▶ About this task:
Could you filter the listing for lines with the word "srtt" and return them?
= = =
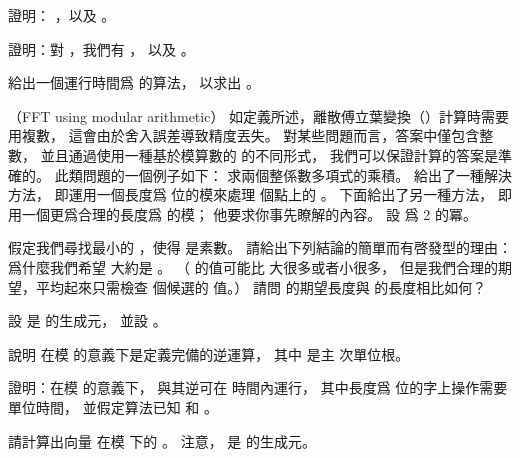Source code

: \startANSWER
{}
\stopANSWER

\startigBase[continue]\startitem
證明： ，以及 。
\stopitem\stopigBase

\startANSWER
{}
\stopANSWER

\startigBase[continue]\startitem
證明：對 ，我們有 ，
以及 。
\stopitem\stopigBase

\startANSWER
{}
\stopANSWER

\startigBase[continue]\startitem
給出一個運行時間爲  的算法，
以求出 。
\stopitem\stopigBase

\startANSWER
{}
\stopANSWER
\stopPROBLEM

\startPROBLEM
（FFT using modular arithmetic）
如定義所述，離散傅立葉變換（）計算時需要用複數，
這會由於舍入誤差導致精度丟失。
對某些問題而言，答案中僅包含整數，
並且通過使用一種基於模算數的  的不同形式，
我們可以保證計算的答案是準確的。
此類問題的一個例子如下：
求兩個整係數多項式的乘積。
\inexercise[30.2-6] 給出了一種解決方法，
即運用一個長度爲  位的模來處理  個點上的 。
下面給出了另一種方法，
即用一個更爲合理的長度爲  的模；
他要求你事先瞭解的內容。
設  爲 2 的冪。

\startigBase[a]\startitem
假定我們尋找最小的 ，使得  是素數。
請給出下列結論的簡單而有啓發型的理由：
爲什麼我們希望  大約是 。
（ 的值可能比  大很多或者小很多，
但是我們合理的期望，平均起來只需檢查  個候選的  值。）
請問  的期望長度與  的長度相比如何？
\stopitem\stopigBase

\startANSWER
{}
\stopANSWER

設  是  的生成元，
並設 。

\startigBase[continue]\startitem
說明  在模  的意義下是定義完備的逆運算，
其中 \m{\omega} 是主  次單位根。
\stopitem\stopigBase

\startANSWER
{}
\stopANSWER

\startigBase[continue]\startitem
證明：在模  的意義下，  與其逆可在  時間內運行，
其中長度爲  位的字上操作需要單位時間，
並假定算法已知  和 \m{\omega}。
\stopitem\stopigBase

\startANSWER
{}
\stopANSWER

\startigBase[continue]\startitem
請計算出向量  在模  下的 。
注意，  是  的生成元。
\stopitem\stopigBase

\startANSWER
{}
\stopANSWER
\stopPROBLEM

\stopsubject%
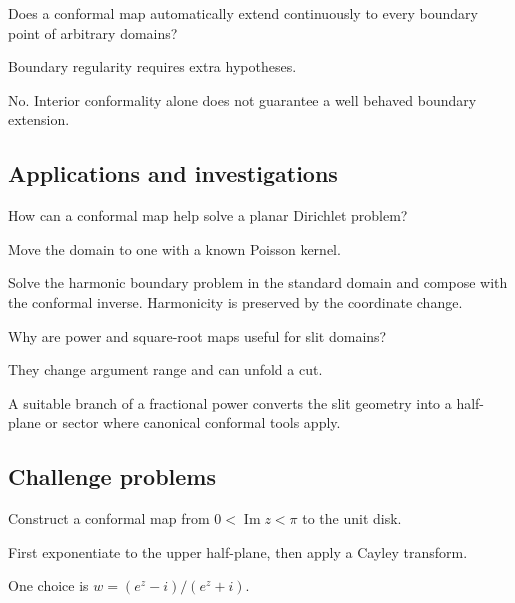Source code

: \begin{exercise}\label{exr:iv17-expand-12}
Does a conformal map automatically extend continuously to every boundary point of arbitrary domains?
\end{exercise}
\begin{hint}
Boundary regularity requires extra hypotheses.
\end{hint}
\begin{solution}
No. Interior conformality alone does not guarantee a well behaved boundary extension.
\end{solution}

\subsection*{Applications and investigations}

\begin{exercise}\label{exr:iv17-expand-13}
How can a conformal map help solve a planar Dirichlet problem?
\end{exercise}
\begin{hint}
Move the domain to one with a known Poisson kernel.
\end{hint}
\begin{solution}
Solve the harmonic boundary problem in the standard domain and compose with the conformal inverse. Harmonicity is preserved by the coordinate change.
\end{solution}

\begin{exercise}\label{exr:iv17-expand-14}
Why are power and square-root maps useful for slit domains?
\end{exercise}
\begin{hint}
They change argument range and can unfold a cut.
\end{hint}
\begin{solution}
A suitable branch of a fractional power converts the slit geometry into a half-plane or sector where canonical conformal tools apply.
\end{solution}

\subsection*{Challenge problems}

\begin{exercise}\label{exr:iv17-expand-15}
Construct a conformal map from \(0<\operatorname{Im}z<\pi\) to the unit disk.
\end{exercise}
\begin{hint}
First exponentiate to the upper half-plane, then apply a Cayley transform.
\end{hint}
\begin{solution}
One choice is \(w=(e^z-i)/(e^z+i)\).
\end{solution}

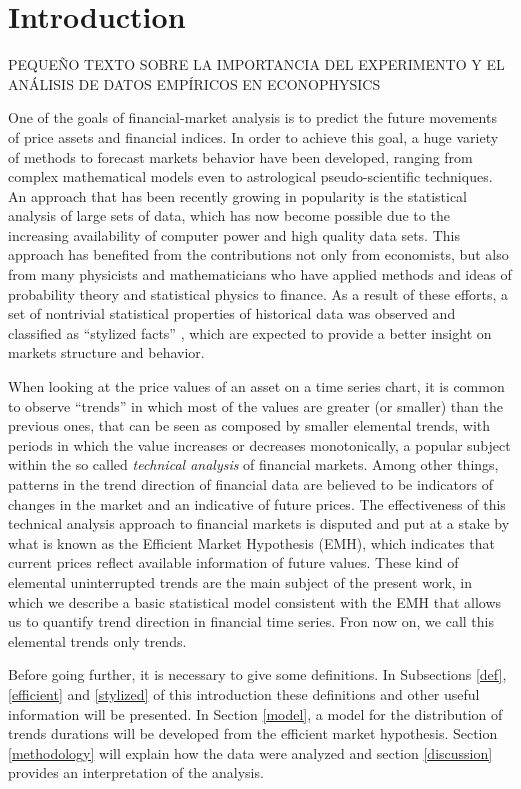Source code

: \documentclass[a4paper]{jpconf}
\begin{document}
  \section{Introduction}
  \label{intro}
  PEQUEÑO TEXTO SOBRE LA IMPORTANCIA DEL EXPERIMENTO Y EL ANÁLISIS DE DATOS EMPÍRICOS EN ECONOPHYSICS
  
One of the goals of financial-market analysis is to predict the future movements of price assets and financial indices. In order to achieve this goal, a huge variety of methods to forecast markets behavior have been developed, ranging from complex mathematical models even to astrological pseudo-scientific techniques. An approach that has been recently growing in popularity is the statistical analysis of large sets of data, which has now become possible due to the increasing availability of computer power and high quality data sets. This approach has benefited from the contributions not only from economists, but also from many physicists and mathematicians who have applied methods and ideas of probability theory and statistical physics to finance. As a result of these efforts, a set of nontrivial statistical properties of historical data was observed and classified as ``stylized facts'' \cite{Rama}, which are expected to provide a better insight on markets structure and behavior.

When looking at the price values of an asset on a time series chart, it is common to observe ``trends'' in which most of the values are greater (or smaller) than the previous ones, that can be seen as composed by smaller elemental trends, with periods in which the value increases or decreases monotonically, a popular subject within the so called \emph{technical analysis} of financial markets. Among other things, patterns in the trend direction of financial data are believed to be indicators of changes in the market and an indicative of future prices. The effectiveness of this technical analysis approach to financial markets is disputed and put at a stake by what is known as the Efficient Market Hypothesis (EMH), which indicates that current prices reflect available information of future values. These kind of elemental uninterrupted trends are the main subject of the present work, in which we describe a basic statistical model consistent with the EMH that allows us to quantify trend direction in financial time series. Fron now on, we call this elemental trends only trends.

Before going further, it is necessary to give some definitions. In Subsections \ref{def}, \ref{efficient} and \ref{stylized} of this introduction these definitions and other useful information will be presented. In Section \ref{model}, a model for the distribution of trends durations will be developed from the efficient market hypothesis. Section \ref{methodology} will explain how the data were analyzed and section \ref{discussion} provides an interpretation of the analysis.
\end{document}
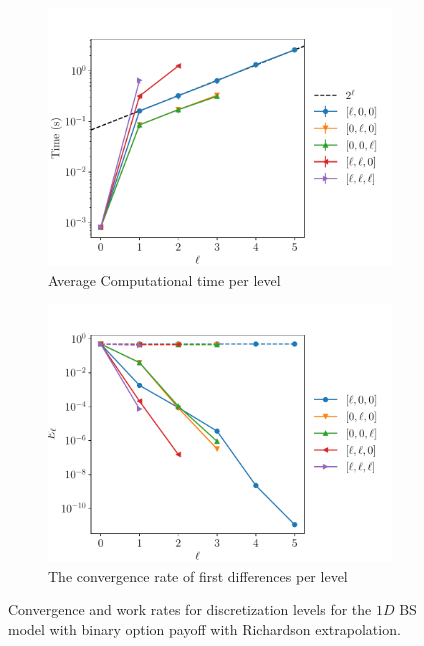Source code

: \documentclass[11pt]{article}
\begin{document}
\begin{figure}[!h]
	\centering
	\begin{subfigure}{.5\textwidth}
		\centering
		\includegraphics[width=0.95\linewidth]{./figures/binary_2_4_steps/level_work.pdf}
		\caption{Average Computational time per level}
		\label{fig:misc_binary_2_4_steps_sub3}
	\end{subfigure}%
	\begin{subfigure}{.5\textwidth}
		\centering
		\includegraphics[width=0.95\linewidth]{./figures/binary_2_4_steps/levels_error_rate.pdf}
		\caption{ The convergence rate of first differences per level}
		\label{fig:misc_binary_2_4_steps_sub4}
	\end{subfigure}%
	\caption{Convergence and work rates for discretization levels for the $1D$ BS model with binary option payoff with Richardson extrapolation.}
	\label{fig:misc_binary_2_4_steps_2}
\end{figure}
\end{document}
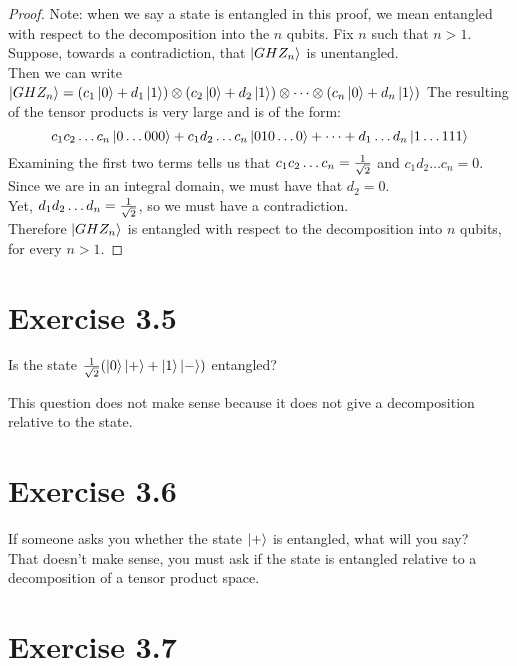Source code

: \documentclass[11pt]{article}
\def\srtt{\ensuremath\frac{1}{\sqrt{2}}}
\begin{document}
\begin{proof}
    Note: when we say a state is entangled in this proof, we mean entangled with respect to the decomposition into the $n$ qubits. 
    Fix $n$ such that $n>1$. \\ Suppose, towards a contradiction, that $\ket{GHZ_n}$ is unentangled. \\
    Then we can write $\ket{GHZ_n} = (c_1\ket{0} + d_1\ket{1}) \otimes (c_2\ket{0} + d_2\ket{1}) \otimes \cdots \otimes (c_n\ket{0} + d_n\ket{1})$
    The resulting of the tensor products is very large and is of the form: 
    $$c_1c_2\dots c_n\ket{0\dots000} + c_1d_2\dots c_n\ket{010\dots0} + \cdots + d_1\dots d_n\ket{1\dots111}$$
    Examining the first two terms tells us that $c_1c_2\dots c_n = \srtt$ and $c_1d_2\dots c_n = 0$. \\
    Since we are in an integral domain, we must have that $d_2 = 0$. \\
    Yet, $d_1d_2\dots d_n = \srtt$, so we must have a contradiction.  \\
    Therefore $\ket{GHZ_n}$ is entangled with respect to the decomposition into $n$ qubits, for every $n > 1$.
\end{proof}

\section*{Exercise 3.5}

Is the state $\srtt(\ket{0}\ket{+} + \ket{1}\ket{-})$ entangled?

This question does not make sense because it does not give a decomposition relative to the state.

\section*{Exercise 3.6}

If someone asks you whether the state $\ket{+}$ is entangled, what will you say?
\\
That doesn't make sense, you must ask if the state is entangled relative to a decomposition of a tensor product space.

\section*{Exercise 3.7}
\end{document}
= = =
▶ Exercise response:
\def\srtt{\ensuremath\frac{1}{\sqrt{2}}}
    Examining the first two terms tells us that $c_1c_2\dots c_n = \srtt$ and $c_1d_2\dots c_n = 0$. \\
    Yet, $d_1d_2\dots d_n = \srtt$, so we must have a contradiction.  \\
Is the state $\srtt(\ket{0}\ket{+} + \ket{1}\ket{-})$ entangled?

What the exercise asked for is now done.